John Lewis Award for Public Service Recipients
The John Lewis Award for Public Service to the Discipline of History is offered annually to recognize individuals outside the ranks of professional historians who have made a significant contribution to the study, teaching, and public understanding of history, in the interest of social justice.
2023
Julieanna Richardson, The HistoryMakers
2022
Bryan Stevenson, Equal Justice Initiative
2021
Sam Pollard, New York University
2023 Lewis Award for Public Service
Julieanna Richardson, The HistoryMakers
Julieanna L. Richardson is the founder and executive director of The HistoryMakers, an independent nonprofit organization that has created the largest collection of African American video interviews in the world.
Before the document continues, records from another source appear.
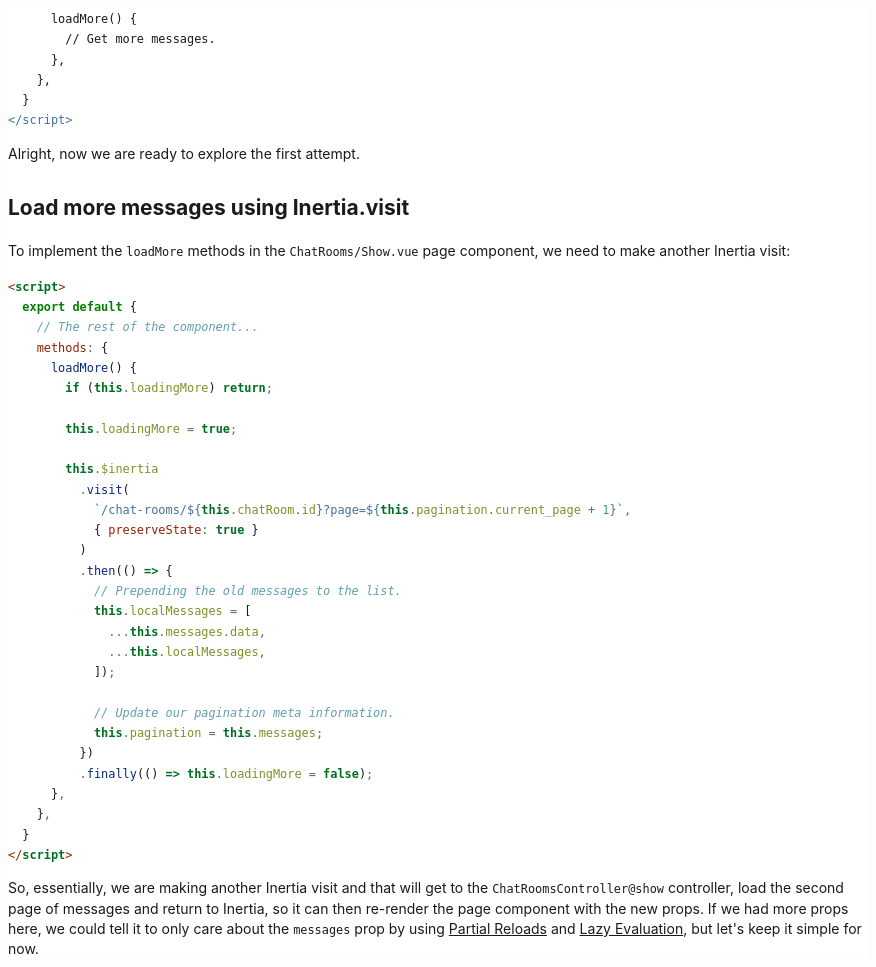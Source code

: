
 ```diff
      loadMore() {
        // Get more messages.
      },
    },
  }
</script>
```

Alright, now we are ready to explore the first attempt.

## Load more messages using Inertia.visit

To implement the `loadMore` methods in the `ChatRooms/Show.vue` page component, we need to make another Inertia visit:

```html
<script>
  export default {
    // The rest of the component...
    methods: {
      loadMore() {
        if (this.loadingMore) return;

        this.loadingMore = true;

        this.$inertia
          .visit(
            `/chat-rooms/${this.chatRoom.id}?page=${this.pagination.current_page + 1}`,
            { preserveState: true }
          )
          .then(() => {
            // Prepending the old messages to the list.
            this.localMessages = [
              ...this.messages.data,
              ...this.localMessages,
            ]);

            // Update our pagination meta information.
            this.pagination = this.messages;
          })
          .finally(() => this.loadingMore = false);
      },
    },
  }
</script>
```

So, essentially, we are making another Inertia visit and that will get to the `ChatRoomsController@show` controller, load the second page of messages and return to Inertia, so it can then re-render the page component with the new props. If we had more props here, we could tell it to only care about the `messages` prop by using [Partial Reloads](https://inertiajs.com/requests#partial-reloads) and [Lazy Evaluation](https://inertiajs.com/responses#lazy-evaluation), but let's keep it simple for now.
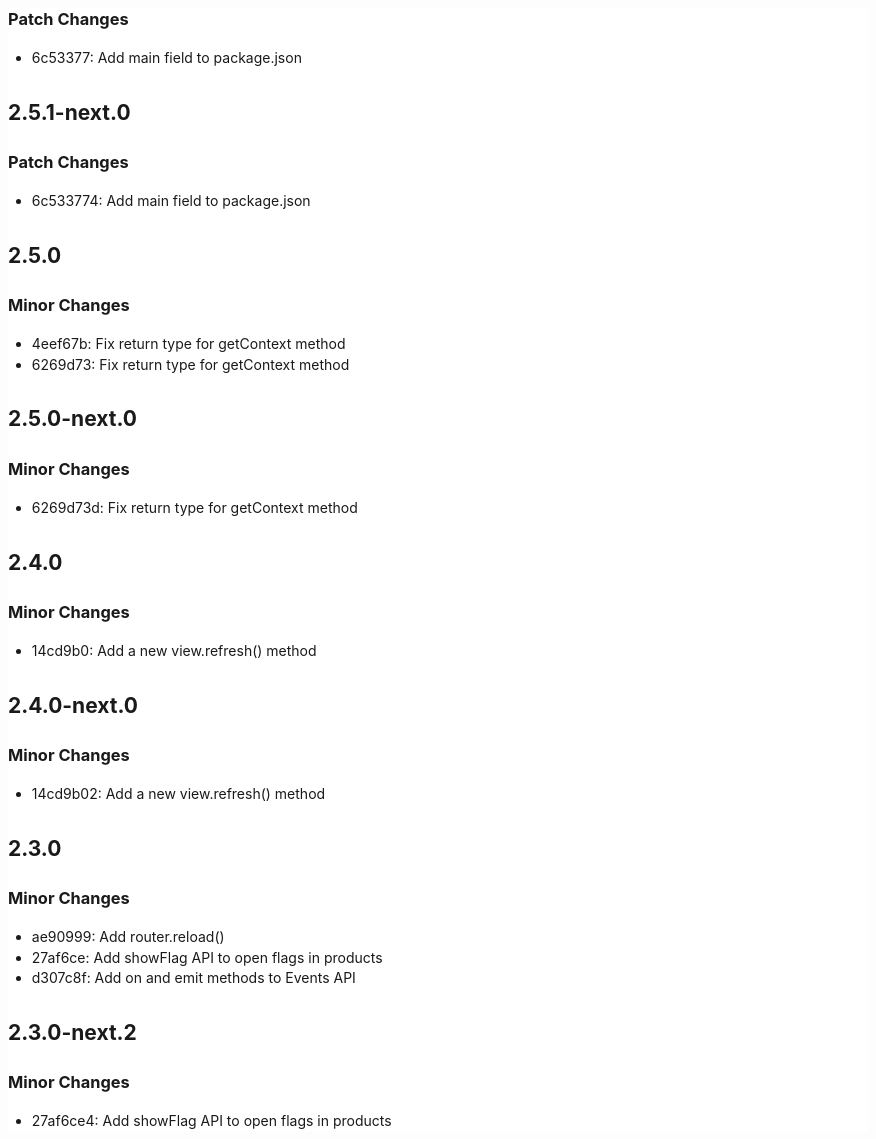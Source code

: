 ### Patch Changes

- 6c53377: Add main field to package.json

## 2.5.1-next.0

### Patch Changes

- 6c533774: Add main field to package.json

## 2.5.0

### Minor Changes

- 4eef67b: Fix return type for getContext method
- 6269d73: Fix return type for getContext method

## 2.5.0-next.0

### Minor Changes

- 6269d73d: Fix return type for getContext method

## 2.4.0

### Minor Changes

- 14cd9b0: Add a new view.refresh() method

## 2.4.0-next.0

### Minor Changes

- 14cd9b02: Add a new view.refresh() method

## 2.3.0

### Minor Changes

- ae90999: Add router.reload()
- 27af6ce: Add showFlag API to open flags in products
- d307c8f: Add on and emit methods to Events API

## 2.3.0-next.2

### Minor Changes

- 27af6ce4: Add showFlag API to open flags in products
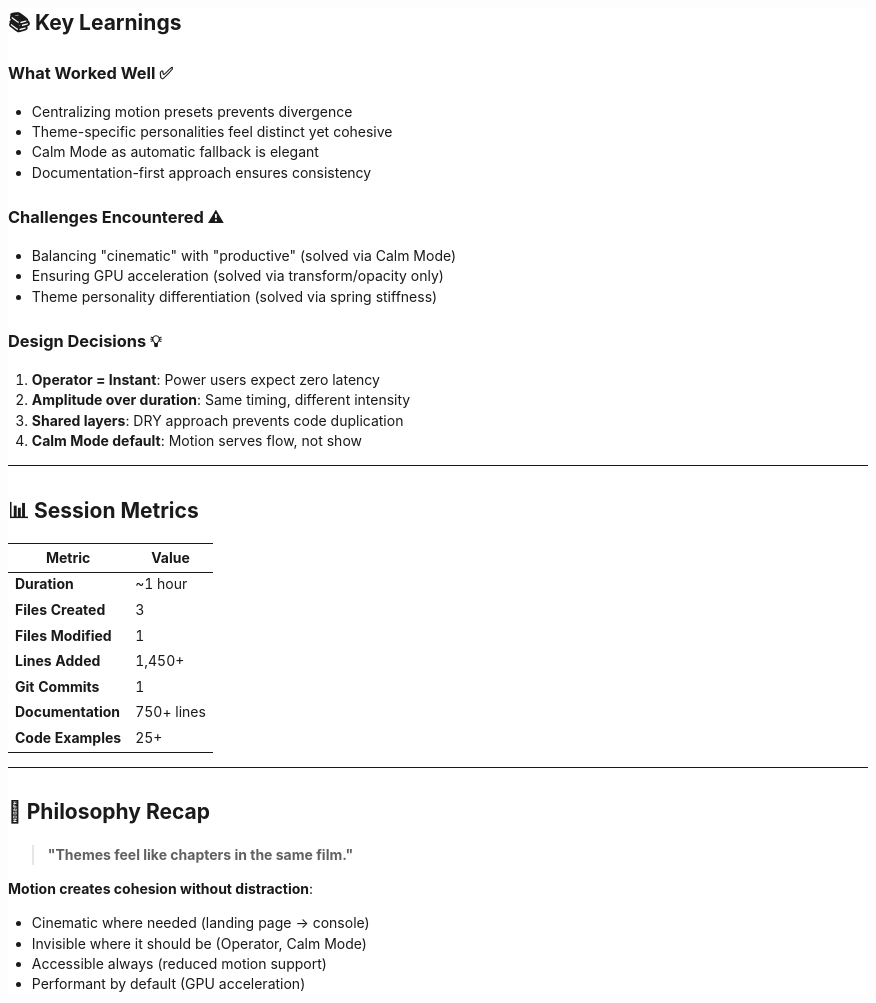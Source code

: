
## 📚 Key Learnings

### What Worked Well ✅
- Centralizing motion presets prevents divergence
- Theme-specific personalities feel distinct yet cohesive
- Calm Mode as automatic fallback is elegant
- Documentation-first approach ensures consistency

### Challenges Encountered ⚠️
- Balancing "cinematic" with "productive" (solved via Calm Mode)
- Ensuring GPU acceleration (solved via transform/opacity only)
- Theme personality differentiation (solved via spring stiffness)

### Design Decisions 💡
1. **Operator = Instant**: Power users expect zero latency
2. **Amplitude over duration**: Same timing, different intensity
3. **Shared layers**: DRY approach prevents code duplication
4. **Calm Mode default**: Motion serves flow, not show

---

## 📊 Session Metrics

| Metric | Value |
|--------|-------|
| **Duration** | ~1 hour |
| **Files Created** | 3 |
| **Files Modified** | 1 |
| **Lines Added** | 1,450+ |
| **Git Commits** | 1 |
| **Documentation** | 750+ lines |
| **Code Examples** | 25+ |

---

## 🎯 Philosophy Recap

> **"Themes feel like chapters in the same film."**

**Motion creates cohesion without distraction**:
- Cinematic where needed (landing page → console)
- Invisible where it should be (Operator, Calm Mode)
- Accessible always (reduced motion support)
- Performant by default (GPU acceleration)
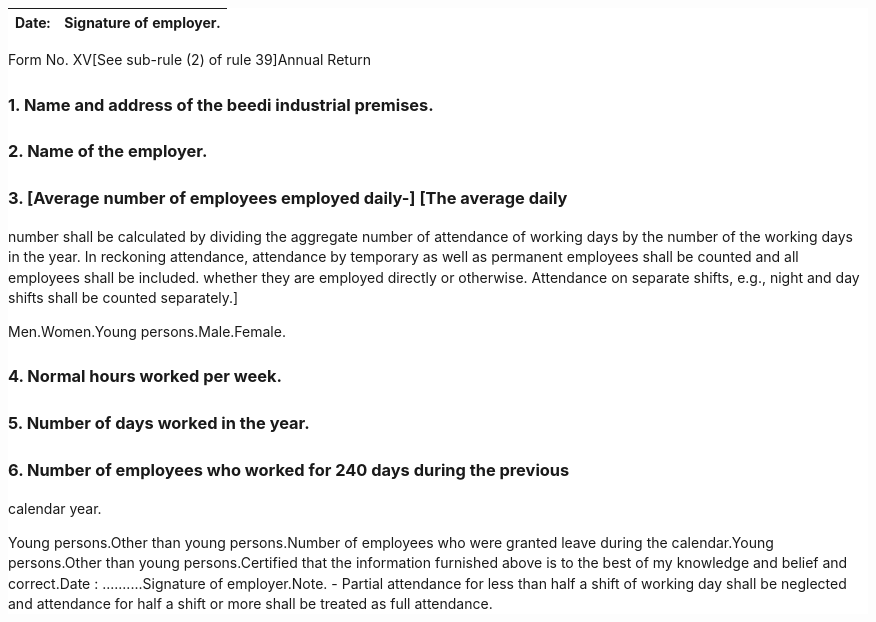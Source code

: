 Date: | Signature of employer.  
---|---  
  
Form No. XV[See sub-rule (2) of rule 39]Annual Return

### 1\. Name and address of the beedi industrial premises.

### 2\. Name of the employer.

### 3\. [Average number of employees employed daily-] [The average daily
number shall be calculated by dividing the aggregate number of attendance of
working days by the number of the working days in the year. In reckoning
attendance, attendance by temporary as well as permanent employees shall be
counted and all employees shall be included. whether they are employed
directly or otherwise. Attendance on separate shifts, e.g., night and day
shifts shall be counted separately.]

Men.Women.Young persons.Male.Female.

### 4\. Normal hours worked per week.

### 5\. Number of days worked in the year.

### 6\. Number of employees who worked for 240 days during the previous
calendar year.

Young persons.Other than young persons.Number of employees who were granted
leave during the calendar.Young persons.Other than young persons.Certified
that the information furnished above is to the best of my knowledge and belief
and correct.Date : ..........Signature of employer.Note. - Partial attendance
for less than half a shift of working day shall be neglected and attendance
for half a shift or more shall be treated as full attendance.

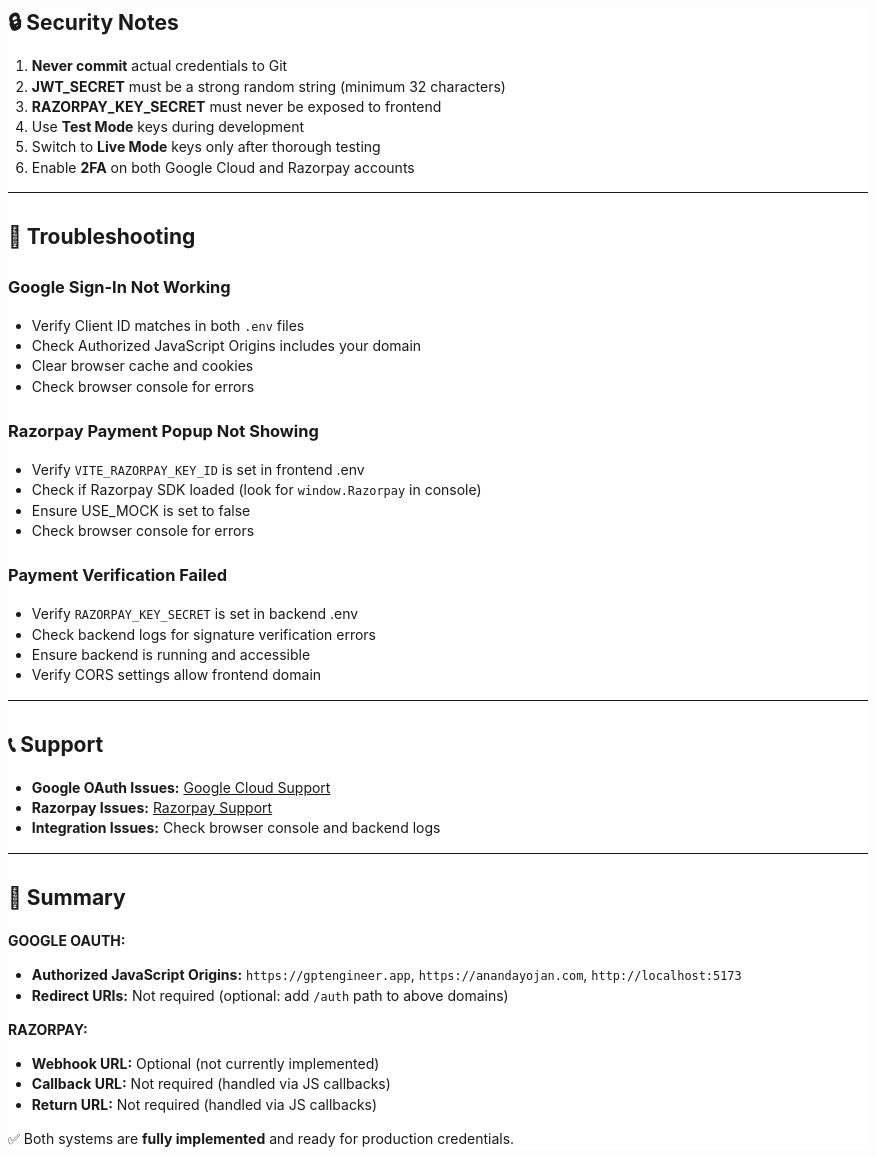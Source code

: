 
## 🔒 Security Notes

1. **Never commit** actual credentials to Git
2. **JWT_SECRET** must be a strong random string (minimum 32 characters)
3. **RAZORPAY_KEY_SECRET** must never be exposed to frontend
4. Use **Test Mode** keys during development
5. Switch to **Live Mode** keys only after thorough testing
6. Enable **2FA** on both Google Cloud and Razorpay accounts

---

## 🐛 Troubleshooting

### Google Sign-In Not Working
- Verify Client ID matches in both `.env` files
- Check Authorized JavaScript Origins includes your domain
- Clear browser cache and cookies
- Check browser console for errors

### Razorpay Payment Popup Not Showing
- Verify `VITE_RAZORPAY_KEY_ID` is set in frontend .env
- Check if Razorpay SDK loaded (look for `window.Razorpay` in console)
- Ensure USE_MOCK is set to false
- Check browser console for errors

### Payment Verification Failed
- Verify `RAZORPAY_KEY_SECRET` is set in backend .env
- Check backend logs for signature verification errors
- Ensure backend is running and accessible
- Verify CORS settings allow frontend domain

---

## 📞 Support

- **Google OAuth Issues:** [Google Cloud Support](https://cloud.google.com/support)
- **Razorpay Issues:** [Razorpay Support](https://razorpay.com/support/)
- **Integration Issues:** Check browser console and backend logs

---

## 📝 Summary

**GOOGLE OAUTH:**
- **Authorized JavaScript Origins:** `https://gptengineer.app`, `https://anandayojan.com`, `http://localhost:5173`
- **Redirect URIs:** Not required (optional: add `/auth` path to above domains)

**RAZORPAY:**
- **Webhook URL:** Optional (not currently implemented)
- **Callback URL:** Not required (handled via JS callbacks)
- **Return URL:** Not required (handled via JS callbacks)

✅ Both systems are **fully implemented** and ready for production credentials.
These videotaped oral histories are available to the public through a repository at the Library of Congress (since 2014) and cross a wide span of disciplines, encompassing nearly every aspect of public life. Richardson, an attorney working in the cable industry in Chicago, established The HistoryMakers in 1999. Interviews have taken place over approximately two decades in a changing technological framework. What began as interviews with inexpensive film cameras and basic videotape technology has evolved into digital files with sophisticated transcription software developed in collaboration with innovative partners at Carnegie Mellon University. Although autobiographical in emphasis, the material also includes family lore, historical commentary, and other modes of reflection.